Exercise » Every record must appear in your reply exactly as written.

━━━━━━━━━━━━━━━━

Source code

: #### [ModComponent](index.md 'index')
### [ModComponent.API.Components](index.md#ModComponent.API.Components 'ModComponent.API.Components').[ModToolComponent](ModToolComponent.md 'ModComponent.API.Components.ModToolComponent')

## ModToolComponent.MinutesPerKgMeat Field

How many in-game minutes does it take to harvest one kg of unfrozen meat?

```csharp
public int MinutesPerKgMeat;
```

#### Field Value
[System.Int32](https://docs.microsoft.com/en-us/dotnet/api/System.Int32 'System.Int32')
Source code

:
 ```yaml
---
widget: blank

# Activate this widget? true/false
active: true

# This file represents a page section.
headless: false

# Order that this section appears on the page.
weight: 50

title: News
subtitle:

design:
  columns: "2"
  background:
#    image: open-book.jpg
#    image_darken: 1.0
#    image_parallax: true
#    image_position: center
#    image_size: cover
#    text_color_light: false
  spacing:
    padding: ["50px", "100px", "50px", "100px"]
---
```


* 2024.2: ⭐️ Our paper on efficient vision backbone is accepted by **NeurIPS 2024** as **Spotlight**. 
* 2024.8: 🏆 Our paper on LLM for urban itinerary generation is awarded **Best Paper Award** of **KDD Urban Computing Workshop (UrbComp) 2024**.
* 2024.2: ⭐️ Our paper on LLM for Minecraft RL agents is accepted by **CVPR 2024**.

━━━━━━━━━━━━━━━━

Answer to the problem »
Source code

: #### [ModComponent](index.md 'index')
### [ModComponent.API.Components](index.md#ModComponent.API.Components 'ModComponent.API.Components').[ModToolComponent](ModToolComponent.md 'ModComponent.API.Components.ModToolComponent')

## ModToolComponent.MinutesPerKgMeat Field

How many in-game minutes does it take to harvest one kg of unfrozen meat?

```csharp
public int MinutesPerKgMeat;
```

#### Field Value
[System.Int32](https://docs.microsoft.com/en-us/dotnet/api/System.Int32 'System.Int32')
Source code

:
 ```yaml
---
widget: blank

# Activate this widget? true/false
active: true

# This file represents a page section.
headless: false

# Order that this section appears on the page.
weight: 50

title: News
subtitle:

design:
  columns: "2"
  background:
#    image: open-book.jpg
#    image_darken: 1.0
#    image_parallax: true
#    image_position: center
#    image_size: cover
#    text_color_light: false
  spacing:
    padding: ["50px", "100px", "50px", "100px"]
---
```


* 2024.2: ⭐️ Our paper on efficient vision backbone is accepted by **NeurIPS 2024** as **Spotlight**. 
* 2024.8: 🏆 Our paper on LLM for urban itinerary generation is awarded **Best Paper Award** of **KDD Urban Computing Workshop (UrbComp) 2024**.
* 2024.2: ⭐️ Our paper on LLM for Minecraft RL agents is accepted by **CVPR 2024**.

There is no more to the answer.